Advertisement for Sharp Compet 30 Model CS-30B
Electronics Magazine, July, 1967

The Sharp Compet 30 (CS-30B) is an update to original version of this calculator, Sharp's Compet 30 Model CS-30A. The CS-30A was introduced in late 1966 as a reduced cost version of Sharp's first silicon transistor-based desktop calculator, the Compet 20. The B version of the Compet 30 was introduced in March of 1967, shortly after the introduction of Sharp's first production electronic calculator to use Integrated Circuits, the reclusive Compet 31 (CS-31A), which debuted in Japan in February of 1967. The Compet 31 was not exported to the US due to concerns over patent issues raised by Texas Instruments (TI) in the US. TI held patents on the invention of the integrated circuit, and was threatening to have the US Customs Dept. blockade any Japanese electronics containing integrated circuits until TI was allowed to start up a jointly-owned venture in Japan to produce integrated circuits. This conflict resulted in delays of any IC-based calculators from Japan showing up on US retail shelves. This conflict lasted long enough to hold up deliveries to the US of Sharp's next IC-based electronic calculator, the revolutionary Sharp Compet 32.

The Compet 31 was identical in function the Compet 30 model CS-30B other than the memory register of the Compet 31 was implemented using Mitsubishi-made TTL ICs versus the discrete transistor memory register implementation of the CS-30B.

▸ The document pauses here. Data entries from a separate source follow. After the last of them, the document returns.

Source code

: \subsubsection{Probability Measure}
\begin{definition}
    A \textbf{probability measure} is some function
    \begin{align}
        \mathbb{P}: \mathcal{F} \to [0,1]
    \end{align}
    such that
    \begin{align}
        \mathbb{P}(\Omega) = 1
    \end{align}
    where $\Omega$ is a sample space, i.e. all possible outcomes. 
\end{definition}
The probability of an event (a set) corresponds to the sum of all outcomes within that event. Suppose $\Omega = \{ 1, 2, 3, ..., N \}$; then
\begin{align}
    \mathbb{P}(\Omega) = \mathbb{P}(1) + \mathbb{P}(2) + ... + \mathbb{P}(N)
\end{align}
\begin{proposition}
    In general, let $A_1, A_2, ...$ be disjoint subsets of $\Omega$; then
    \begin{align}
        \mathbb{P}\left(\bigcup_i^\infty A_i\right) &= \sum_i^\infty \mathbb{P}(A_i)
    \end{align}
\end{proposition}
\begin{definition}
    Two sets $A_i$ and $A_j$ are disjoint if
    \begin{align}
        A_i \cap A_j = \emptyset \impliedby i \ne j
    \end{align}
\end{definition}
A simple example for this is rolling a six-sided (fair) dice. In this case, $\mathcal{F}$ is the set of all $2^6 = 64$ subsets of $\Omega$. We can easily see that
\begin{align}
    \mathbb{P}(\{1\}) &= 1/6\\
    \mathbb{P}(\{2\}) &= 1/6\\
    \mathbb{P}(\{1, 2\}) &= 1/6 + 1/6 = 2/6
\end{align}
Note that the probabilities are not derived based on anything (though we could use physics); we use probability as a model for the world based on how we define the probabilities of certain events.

The CS-30B included some improvements that made the calculator easier to use than the original Compet 30 CS-30A version. CS-30B added two indicators at the left end of the display; an error indicator that lit red when an overflow occurred, and another indicator that lit yellow to indicate that the memory register contained non-zero content. These small changes provided better operator visibility of overflow conditions, reducing the chance for error when an overflow occurred. The memory status indicator helped the operator keep tabs on the status of the memory register, also helping to reduce errors related to use of the memory register.